Input material below:
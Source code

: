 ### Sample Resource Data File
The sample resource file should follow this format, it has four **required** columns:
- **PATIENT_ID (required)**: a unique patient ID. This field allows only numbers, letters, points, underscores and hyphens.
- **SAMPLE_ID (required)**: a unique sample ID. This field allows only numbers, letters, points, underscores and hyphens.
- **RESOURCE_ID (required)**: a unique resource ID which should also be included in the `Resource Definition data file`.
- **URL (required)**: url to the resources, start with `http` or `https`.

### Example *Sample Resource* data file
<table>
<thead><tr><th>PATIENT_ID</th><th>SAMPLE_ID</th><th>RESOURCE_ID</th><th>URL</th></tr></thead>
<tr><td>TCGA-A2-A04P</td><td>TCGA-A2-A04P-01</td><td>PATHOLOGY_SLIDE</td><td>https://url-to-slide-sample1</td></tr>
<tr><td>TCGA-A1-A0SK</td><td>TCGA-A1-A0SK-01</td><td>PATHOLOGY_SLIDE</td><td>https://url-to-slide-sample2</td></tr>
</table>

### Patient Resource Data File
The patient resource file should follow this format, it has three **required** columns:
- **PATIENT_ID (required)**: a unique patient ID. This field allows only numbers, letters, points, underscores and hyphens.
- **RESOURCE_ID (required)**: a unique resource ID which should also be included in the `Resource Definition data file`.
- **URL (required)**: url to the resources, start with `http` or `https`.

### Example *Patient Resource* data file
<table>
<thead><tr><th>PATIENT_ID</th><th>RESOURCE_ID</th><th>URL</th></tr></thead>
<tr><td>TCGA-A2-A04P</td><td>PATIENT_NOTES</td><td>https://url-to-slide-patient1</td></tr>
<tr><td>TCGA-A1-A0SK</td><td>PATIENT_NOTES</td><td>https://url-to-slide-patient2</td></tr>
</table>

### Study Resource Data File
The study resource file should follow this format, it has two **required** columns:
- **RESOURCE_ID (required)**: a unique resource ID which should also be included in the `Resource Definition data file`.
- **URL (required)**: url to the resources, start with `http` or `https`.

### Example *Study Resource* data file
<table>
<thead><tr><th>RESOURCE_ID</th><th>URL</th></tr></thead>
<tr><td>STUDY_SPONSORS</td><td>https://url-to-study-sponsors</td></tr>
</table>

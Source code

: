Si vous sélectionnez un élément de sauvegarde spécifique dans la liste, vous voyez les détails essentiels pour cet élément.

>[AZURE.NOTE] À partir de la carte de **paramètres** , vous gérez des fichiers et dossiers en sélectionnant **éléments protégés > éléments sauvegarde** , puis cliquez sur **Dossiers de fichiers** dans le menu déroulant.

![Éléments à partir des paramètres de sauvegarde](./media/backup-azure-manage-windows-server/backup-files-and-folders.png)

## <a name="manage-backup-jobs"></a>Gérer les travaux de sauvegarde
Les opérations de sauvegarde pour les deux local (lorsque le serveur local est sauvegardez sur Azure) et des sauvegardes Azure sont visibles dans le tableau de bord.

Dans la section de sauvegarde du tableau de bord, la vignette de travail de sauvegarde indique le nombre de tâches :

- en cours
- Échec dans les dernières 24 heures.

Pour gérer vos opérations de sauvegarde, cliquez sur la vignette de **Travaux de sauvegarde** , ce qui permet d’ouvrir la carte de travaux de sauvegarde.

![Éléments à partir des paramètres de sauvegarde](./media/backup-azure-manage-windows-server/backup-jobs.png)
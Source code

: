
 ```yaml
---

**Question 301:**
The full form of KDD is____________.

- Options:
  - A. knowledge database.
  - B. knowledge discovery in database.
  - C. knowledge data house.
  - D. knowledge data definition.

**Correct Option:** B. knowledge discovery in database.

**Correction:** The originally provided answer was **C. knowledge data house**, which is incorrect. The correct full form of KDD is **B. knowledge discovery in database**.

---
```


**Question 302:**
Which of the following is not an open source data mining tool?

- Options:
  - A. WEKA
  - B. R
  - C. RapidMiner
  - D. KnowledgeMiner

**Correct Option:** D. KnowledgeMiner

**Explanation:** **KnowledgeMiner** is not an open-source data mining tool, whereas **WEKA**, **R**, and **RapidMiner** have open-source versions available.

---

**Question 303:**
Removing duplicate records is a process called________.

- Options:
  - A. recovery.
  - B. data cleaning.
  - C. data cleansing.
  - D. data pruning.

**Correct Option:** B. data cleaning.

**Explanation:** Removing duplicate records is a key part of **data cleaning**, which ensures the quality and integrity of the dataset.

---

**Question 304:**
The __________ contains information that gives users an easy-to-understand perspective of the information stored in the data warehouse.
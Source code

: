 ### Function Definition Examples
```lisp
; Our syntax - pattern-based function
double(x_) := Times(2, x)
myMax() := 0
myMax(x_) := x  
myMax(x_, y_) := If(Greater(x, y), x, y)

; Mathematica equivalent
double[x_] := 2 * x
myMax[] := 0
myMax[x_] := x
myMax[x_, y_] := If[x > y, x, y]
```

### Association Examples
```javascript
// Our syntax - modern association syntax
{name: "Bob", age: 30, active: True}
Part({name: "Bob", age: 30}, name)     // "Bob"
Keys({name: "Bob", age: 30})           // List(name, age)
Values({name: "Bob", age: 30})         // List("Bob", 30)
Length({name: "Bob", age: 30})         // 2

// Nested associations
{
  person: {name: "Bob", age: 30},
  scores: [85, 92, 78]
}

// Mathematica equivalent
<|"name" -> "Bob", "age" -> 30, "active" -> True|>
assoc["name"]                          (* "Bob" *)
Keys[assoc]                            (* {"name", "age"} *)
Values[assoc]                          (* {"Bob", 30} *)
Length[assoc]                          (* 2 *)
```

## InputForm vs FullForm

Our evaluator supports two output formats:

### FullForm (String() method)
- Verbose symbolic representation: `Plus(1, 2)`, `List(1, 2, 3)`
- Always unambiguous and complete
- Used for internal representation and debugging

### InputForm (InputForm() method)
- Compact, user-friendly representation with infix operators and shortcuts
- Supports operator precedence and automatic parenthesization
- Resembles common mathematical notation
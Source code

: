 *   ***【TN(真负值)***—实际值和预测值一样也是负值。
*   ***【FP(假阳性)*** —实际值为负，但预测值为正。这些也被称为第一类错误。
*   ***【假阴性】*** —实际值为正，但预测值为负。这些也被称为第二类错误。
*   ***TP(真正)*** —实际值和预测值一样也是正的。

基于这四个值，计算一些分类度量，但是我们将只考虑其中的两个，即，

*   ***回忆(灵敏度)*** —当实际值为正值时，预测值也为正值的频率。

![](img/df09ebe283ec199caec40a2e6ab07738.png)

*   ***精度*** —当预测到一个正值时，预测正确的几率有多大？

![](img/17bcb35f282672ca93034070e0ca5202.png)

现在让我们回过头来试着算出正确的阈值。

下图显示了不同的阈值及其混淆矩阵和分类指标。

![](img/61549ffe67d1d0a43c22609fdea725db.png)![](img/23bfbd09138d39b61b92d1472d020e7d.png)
End of Input material.
# [Task goal]
Copy each line of the records containing the string "Keys".

# [Written reply]
Keys({name: "Bob", age: 30})           // List(name, age)
Keys[assoc]                            (* {"name", "age"} *)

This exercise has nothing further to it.